Simple Webscraper for Hacker News
2 minute read
HackerNews Webscraper
Post Class
class Post
attr_accessor :title, :url, :points, :item_id
def initialize(title, url, points, item_id)
@title = title
@url = url
@points = points
@item_id = item_id
@comments = []
end
def comments
@comments
end
def add_comment(comment_object)
@comments << comment_object
end
end
Comment Class
class Comment
attr_accessor :user_name, :comment_text
def initialize(user_name, comment_text)
@user_name = user_name
@comment_text = comment_text
end
def to_s
"User: #{@user_name} Comment: #{@comment_text}"
end
end
Webscraper
@url = ARGV[0]
PAGE = Nokogiri::HTML(open(@url))
@title = PAGE.css('title')[0]
@points = PAGE.search('.subtext > span:first-child')
@item_id = PAGE.search('.subtext > a:nth-child(3)').map {|link| link['href'] }
post = Post.new(@title.text, @url, @points.text, to_split(@item_id, "=")[1])

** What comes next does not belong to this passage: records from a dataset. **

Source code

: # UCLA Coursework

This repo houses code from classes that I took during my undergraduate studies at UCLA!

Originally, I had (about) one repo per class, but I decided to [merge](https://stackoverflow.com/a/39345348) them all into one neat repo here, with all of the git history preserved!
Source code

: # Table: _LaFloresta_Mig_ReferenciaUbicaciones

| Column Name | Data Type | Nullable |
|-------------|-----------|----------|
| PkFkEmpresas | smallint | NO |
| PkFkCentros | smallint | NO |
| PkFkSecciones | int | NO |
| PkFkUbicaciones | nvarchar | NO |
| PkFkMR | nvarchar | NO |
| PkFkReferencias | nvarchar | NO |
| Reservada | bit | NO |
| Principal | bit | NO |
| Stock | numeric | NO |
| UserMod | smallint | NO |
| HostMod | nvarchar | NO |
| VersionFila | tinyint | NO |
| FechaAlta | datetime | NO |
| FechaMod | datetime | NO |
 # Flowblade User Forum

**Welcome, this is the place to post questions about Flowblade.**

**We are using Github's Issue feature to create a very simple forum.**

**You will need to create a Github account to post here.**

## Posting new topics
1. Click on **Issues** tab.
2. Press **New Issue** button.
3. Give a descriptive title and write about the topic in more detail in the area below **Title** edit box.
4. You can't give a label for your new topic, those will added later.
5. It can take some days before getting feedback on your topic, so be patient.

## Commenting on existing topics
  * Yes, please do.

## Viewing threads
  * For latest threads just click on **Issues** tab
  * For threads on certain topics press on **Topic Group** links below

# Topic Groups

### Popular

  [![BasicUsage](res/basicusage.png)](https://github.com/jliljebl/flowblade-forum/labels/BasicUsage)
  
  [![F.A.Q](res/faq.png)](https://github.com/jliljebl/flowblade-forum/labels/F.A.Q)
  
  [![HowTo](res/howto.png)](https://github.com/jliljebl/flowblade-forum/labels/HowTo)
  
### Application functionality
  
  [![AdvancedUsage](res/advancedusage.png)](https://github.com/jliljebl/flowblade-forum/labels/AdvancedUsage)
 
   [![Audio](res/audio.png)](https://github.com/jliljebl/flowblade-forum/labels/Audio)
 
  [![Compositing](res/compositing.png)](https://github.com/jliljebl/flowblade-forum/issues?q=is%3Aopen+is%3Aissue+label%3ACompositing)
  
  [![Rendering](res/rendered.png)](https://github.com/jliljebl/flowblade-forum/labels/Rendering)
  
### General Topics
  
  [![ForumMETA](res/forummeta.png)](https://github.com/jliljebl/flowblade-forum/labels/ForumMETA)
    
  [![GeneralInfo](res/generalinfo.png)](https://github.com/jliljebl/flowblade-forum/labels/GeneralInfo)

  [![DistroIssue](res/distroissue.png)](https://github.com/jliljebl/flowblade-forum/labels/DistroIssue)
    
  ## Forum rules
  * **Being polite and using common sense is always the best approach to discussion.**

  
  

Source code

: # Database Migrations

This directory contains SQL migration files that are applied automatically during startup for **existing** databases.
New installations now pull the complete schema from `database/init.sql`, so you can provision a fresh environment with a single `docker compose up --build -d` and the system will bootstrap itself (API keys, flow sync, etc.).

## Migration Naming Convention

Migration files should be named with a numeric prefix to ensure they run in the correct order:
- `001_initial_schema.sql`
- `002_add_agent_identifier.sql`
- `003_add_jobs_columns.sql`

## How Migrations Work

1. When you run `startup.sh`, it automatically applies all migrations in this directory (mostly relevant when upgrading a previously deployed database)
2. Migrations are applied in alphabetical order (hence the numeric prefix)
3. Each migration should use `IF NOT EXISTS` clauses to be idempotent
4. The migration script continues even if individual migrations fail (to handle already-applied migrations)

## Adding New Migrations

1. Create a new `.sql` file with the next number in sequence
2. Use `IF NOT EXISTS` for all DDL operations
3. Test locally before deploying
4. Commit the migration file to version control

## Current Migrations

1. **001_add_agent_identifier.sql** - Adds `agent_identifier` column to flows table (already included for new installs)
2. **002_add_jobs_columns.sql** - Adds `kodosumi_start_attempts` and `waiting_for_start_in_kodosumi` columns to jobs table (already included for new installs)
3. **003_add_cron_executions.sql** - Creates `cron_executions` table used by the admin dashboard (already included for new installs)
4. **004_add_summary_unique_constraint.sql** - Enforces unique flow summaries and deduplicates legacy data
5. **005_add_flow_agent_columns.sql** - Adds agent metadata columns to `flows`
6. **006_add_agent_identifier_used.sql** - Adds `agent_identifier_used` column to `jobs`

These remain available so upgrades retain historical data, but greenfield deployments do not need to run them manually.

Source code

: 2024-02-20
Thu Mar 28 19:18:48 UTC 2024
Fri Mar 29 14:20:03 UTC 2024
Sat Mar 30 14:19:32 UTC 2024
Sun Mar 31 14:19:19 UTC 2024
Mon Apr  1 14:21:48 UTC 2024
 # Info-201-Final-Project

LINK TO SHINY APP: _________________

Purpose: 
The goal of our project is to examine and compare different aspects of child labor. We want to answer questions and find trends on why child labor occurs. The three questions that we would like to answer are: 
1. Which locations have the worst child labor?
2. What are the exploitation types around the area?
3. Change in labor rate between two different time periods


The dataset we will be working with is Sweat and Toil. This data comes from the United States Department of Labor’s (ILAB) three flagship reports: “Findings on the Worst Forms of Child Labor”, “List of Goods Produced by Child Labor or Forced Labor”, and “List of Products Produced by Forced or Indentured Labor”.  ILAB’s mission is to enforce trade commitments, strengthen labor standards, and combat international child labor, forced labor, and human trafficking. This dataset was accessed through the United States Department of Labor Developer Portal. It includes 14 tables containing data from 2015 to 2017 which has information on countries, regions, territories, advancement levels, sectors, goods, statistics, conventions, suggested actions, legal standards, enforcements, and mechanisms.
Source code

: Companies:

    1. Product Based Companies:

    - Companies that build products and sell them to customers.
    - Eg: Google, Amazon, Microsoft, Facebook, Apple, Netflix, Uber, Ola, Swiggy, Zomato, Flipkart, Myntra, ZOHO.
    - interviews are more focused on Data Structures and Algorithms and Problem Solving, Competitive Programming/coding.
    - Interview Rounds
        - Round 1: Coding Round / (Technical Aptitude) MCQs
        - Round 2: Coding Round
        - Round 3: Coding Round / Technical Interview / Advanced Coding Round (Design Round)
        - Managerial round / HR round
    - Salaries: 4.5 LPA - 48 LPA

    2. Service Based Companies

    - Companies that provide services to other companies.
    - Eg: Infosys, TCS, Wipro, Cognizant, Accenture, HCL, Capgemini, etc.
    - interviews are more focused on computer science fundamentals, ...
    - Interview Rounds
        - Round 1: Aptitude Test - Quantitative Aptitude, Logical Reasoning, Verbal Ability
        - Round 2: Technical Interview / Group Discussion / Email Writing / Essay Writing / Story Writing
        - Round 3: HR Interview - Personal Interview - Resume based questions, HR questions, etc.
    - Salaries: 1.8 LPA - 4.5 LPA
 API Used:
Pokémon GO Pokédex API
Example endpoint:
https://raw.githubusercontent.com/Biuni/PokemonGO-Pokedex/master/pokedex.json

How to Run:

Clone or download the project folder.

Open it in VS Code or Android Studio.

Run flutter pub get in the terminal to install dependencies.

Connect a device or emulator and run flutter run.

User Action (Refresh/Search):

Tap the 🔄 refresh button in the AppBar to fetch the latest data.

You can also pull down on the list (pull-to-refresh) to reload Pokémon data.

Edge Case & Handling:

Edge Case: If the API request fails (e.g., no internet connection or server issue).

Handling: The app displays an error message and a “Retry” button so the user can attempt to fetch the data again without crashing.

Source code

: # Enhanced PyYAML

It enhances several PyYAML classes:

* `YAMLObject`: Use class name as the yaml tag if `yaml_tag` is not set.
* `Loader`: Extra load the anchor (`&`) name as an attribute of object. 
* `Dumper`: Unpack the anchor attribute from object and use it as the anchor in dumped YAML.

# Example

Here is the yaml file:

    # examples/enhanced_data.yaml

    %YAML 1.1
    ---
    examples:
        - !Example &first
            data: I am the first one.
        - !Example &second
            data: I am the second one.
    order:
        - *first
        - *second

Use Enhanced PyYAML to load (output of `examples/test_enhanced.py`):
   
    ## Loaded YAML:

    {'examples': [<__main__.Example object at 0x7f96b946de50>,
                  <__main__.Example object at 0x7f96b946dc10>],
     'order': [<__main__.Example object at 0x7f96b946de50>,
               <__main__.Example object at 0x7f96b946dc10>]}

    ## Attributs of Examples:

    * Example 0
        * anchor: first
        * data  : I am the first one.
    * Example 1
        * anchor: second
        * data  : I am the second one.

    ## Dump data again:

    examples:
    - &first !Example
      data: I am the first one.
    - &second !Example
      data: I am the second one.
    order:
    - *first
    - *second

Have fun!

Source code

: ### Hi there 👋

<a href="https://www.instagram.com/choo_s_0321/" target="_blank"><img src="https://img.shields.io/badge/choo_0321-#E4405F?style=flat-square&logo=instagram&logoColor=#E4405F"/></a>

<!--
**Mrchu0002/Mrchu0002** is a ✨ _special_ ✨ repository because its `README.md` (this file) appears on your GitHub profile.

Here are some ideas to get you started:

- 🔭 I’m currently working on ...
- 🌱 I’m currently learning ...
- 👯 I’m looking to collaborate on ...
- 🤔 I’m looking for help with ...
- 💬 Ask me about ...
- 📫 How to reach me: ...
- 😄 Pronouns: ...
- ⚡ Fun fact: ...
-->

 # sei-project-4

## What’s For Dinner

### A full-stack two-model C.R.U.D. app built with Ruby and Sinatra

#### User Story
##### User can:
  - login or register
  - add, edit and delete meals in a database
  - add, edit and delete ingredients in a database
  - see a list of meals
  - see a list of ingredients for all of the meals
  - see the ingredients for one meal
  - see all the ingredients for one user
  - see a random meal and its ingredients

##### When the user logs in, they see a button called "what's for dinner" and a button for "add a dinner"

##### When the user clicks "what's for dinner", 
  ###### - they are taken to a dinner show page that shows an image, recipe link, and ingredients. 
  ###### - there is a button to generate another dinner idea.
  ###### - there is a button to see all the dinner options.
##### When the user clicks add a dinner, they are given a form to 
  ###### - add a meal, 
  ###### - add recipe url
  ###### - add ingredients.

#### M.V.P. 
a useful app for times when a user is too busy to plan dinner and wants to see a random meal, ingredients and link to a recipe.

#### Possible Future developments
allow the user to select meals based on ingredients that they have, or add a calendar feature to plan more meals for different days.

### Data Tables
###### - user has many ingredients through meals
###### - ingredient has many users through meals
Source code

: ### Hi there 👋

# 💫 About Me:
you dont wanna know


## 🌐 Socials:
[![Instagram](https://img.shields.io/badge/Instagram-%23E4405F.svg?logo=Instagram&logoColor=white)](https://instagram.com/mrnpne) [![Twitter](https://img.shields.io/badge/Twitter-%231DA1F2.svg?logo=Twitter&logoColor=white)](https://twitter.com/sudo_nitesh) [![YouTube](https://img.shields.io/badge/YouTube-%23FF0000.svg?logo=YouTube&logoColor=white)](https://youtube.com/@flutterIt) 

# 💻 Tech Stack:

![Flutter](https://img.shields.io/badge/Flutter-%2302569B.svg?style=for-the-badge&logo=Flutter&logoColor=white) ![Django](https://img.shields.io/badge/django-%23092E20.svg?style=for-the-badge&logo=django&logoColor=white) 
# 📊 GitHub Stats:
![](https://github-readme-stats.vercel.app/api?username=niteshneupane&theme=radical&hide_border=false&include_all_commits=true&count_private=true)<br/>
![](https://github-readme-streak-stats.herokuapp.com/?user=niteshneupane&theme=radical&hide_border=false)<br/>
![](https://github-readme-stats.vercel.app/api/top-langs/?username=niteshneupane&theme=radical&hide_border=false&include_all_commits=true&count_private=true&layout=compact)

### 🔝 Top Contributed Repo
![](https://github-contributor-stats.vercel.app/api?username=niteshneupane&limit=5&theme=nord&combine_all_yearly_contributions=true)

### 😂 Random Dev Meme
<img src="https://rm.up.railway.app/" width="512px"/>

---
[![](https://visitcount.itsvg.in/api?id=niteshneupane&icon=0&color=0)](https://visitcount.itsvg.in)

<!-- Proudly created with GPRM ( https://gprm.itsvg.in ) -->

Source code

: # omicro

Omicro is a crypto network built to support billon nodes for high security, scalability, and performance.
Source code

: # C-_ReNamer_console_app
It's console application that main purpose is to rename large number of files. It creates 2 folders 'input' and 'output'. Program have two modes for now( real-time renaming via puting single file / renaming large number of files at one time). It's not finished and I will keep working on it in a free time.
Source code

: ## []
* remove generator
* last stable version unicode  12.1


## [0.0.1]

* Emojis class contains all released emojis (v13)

PAGE.search('.default').map do |font|
user_name = font.search('.comhead > a:first-child').text
comment_text = font.search('font:first-child').inner_text
comment = Comment.new(user_name, comment_text)
post.add_comment(comment)
end
Showcased above is a simple little webscraper created using the ruby gem Nokogiri. Using this gem I was able to scrape a post on the website HackerNews, and download the html rendering of the page. Implementing standard methods included with the Nokogiri Gem I was able to parse the necessary data needed to convey what I thought to be the relevant information about the post and its commenters.